Return the full listing, keeping every line exactly as it is.

Records for the task:

▶

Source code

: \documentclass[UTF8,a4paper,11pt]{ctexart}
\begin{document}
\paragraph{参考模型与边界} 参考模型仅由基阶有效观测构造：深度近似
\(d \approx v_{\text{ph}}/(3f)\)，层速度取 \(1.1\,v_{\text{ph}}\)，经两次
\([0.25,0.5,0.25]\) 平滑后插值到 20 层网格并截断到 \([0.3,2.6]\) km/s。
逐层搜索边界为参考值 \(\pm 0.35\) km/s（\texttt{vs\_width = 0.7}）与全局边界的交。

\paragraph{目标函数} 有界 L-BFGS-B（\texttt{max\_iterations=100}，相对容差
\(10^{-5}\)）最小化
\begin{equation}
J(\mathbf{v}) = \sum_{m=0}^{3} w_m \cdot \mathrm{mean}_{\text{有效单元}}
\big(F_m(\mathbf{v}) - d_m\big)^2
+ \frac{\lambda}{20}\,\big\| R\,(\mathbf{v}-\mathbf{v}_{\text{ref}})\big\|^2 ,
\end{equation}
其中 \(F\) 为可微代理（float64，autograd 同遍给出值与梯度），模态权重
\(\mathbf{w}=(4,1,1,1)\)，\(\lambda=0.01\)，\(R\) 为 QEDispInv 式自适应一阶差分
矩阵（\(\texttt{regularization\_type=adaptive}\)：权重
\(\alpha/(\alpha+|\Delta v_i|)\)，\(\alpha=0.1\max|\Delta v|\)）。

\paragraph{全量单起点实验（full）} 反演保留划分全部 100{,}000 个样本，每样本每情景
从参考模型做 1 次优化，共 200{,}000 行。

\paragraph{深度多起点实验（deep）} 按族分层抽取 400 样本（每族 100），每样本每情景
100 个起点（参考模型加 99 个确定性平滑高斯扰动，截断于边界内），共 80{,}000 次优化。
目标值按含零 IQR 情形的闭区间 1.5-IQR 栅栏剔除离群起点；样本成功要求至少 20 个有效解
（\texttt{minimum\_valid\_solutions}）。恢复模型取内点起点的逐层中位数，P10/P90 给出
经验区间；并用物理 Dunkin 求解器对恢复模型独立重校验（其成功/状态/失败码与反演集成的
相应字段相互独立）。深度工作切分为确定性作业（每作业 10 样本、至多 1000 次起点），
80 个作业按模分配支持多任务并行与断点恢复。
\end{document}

◀

Solution for this problem:
Source code

: \documentclass[UTF8,a4paper,11pt]{ctexart}
\begin{document}
\paragraph{参考模型与边界} 参考模型仅由基阶有效观测构造：深度近似
\(d \approx v_{\text{ph}}/(3f)\)，层速度取 \(1.1\,v_{\text{ph}}\)，经两次
\([0.25,0.5,0.25]\) 平滑后插值到 20 层网格并截断到 \([0.3,2.6]\) km/s。
逐层搜索边界为参考值 \(\pm 0.35\) km/s（\texttt{vs\_width = 0.7}）与全局边界的交。

\paragraph{目标函数} 有界 L-BFGS-B（\texttt{max\_iterations=100}，相对容差
\(10^{-5}\)）最小化
\begin{equation}
J(\mathbf{v}) = \sum_{m=0}^{3} w_m \cdot \mathrm{mean}_{\text{有效单元}}
\big(F_m(\mathbf{v}) - d_m\big)^2
+ \frac{\lambda}{20}\,\big\| R\,(\mathbf{v}-\mathbf{v}_{\text{ref}})\big\|^2 ,
\end{equation}
其中 \(F\) 为可微代理（float64，autograd 同遍给出值与梯度），模态权重
\(\mathbf{w}=(4,1,1,1)\)，\(\lambda=0.01\)，\(R\) 为 QEDispInv 式自适应一阶差分
矩阵（\(\texttt{regularization\_type=adaptive}\)：权重
\(\alpha/(\alpha+|\Delta v_i|)\)，\(\alpha=0.1\max|\Delta v|\)）。

\paragraph{全量单起点实验（full）} 反演保留划分全部 100{,}000 个样本，每样本每情景
从参考模型做 1 次优化，共 200{,}000 行。

\paragraph{深度多起点实验（deep）} 按族分层抽取 400 样本（每族 100），每样本每情景
100 个起点（参考模型加 99 个确定性平滑高斯扰动，截断于边界内），共 80{,}000 次优化。
目标值按含零 IQR 情形的闭区间 1.5-IQR 栅栏剔除离群起点；样本成功要求至少 20 个有效解
（\texttt{minimum\_valid\_solutions}）。恢复模型取内点起点的逐层中位数，P10/P90 给出
经验区间；并用物理 Dunkin 求解器对恢复模型独立重校验（其成功/状态/失败码与反演集成的
相应字段相互独立）。深度工作切分为确定性作业（每作业 10 样本、至多 1000 次起点），
80 个作业按模分配支持多任务并行与断点恢复。
\end{document}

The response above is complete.